## WHAT THE TASK ASKS:
Copying exactly, give the lines in the material below from the one with "Date : 2023-12-16" to the one with "pour vous maintenant.", ends included, and nothing besides.

"""

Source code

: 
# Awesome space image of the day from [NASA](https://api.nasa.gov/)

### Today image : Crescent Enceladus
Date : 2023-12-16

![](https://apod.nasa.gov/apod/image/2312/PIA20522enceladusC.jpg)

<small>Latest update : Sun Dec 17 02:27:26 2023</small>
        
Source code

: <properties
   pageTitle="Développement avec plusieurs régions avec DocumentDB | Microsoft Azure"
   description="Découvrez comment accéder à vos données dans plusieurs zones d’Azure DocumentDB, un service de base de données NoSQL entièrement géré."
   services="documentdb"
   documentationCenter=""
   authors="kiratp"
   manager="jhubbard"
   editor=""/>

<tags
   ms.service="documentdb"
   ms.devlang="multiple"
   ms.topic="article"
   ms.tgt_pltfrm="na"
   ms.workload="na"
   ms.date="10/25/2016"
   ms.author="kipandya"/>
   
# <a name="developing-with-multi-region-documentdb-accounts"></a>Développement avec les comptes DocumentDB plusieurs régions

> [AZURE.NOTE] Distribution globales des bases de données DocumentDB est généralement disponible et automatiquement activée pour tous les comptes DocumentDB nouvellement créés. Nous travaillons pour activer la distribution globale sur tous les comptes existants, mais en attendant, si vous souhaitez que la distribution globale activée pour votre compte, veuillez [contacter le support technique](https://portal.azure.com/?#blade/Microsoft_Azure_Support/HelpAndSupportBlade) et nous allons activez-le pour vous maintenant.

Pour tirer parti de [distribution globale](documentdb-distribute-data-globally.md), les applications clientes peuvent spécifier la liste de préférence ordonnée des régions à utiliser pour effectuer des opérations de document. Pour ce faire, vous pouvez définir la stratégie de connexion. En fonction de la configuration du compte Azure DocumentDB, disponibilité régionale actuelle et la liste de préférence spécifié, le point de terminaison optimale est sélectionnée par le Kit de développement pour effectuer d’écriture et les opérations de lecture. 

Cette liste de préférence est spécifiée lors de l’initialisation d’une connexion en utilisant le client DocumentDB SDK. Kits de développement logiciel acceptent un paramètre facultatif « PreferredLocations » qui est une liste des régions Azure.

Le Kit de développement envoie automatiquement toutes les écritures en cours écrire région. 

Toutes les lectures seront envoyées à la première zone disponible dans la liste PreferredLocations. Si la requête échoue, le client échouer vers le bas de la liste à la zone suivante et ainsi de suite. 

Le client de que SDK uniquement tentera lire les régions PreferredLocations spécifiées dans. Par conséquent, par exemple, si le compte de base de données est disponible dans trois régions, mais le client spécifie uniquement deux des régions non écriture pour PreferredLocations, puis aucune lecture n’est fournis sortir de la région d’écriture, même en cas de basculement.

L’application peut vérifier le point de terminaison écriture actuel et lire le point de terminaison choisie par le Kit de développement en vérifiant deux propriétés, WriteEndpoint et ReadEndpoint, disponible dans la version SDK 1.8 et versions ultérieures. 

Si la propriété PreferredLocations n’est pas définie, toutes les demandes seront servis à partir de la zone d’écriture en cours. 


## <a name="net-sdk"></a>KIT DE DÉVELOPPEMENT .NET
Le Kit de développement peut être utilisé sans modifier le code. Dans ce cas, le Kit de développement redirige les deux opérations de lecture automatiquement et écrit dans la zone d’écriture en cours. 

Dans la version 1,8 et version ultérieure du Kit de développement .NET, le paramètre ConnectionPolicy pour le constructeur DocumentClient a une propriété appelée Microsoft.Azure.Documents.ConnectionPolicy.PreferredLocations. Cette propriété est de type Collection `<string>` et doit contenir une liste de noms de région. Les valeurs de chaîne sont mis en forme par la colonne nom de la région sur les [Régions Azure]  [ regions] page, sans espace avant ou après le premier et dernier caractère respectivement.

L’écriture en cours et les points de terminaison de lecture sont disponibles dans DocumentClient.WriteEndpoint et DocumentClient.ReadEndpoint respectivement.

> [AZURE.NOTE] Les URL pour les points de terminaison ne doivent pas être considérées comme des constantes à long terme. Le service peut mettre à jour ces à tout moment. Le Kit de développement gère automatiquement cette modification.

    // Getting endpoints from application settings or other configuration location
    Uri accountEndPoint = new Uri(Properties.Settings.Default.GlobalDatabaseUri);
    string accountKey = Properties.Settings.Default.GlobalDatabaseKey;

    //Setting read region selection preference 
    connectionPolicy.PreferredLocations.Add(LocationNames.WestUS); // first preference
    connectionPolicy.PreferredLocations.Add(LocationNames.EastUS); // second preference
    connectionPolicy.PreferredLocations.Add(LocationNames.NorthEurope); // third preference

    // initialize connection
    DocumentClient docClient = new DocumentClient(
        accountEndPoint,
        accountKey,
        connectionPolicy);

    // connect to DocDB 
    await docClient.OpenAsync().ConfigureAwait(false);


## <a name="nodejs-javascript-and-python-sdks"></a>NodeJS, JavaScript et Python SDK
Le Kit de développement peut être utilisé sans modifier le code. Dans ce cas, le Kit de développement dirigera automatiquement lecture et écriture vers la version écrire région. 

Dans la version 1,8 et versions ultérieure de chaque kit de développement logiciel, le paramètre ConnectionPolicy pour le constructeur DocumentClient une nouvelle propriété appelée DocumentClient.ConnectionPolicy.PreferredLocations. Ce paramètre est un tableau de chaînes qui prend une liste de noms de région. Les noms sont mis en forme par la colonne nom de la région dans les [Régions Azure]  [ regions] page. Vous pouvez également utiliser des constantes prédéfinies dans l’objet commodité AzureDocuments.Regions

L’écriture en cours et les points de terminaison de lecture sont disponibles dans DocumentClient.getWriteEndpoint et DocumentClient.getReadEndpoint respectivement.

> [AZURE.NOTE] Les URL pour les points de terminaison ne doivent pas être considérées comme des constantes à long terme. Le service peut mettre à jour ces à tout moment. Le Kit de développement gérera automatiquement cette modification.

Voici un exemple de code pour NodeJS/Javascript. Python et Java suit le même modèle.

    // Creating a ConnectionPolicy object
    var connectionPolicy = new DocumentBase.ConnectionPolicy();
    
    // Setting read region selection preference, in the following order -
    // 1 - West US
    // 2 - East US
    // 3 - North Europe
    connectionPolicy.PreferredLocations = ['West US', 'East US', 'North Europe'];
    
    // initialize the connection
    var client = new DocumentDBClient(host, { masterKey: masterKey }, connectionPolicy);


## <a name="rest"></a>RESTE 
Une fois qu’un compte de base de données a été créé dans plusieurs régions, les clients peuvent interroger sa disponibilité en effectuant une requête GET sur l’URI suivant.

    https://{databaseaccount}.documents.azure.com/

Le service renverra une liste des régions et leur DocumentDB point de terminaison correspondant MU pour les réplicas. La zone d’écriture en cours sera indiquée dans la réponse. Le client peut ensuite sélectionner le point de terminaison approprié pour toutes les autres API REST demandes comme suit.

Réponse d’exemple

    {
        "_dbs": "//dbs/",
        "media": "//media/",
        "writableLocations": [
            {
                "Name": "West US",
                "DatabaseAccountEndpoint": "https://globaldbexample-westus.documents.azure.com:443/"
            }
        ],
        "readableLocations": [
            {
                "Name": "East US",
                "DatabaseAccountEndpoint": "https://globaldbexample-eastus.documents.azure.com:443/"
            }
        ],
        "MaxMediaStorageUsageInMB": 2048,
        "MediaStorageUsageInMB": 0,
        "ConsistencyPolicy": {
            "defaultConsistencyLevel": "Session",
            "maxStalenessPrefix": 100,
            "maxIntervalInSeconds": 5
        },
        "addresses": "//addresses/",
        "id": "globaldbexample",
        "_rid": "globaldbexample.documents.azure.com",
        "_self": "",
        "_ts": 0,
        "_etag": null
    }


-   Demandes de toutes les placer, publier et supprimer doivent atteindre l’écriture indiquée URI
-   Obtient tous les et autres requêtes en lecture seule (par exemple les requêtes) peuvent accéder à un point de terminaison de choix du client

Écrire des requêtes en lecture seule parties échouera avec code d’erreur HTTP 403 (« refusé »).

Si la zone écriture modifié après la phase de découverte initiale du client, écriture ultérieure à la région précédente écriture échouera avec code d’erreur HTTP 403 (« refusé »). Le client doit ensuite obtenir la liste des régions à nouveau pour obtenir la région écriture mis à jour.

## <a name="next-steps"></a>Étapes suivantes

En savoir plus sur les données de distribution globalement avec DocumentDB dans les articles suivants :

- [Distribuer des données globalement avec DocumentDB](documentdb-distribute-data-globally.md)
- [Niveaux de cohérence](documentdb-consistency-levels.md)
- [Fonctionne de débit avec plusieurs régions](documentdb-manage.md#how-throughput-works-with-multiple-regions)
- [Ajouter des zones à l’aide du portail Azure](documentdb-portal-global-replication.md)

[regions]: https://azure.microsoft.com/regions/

"""

## RESPONSE TO THIS EXERCISE:
Date : 2023-12-16

![](https://apod.nasa.gov/apod/image/2312/PIA20522enceladusC.jpg)

<small>Latest update : Sun Dec 17 02:27:26 2023</small>
        
Source code

: <properties
   pageTitle="Développement avec plusieurs régions avec DocumentDB | Microsoft Azure"
   description="Découvrez comment accéder à vos données dans plusieurs zones d’Azure DocumentDB, un service de base de données NoSQL entièrement géré."
   services="documentdb"
   documentationCenter=""
   authors="kiratp"
   manager="jhubbard"
   editor=""/>

<tags
   ms.service="documentdb"
   ms.devlang="multiple"
   ms.topic="article"
   ms.tgt_pltfrm="na"
   ms.workload="na"
   ms.date="10/25/2016"
   ms.author="kipandya"/>
   
# <a name="developing-with-multi-region-documentdb-accounts"></a>Développement avec les comptes DocumentDB plusieurs régions

> [AZURE.NOTE] Distribution globales des bases de données DocumentDB est généralement disponible et automatiquement activée pour tous les comptes DocumentDB nouvellement créés. Nous travaillons pour activer la distribution globale sur tous les comptes existants, mais en attendant, si vous souhaitez que la distribution globale activée pour votre compte, veuillez [contacter le support technique](https://portal.azure.com/?#blade/Microsoft_Azure_Support/HelpAndSupportBlade) et nous allons activez-le pour vous maintenant.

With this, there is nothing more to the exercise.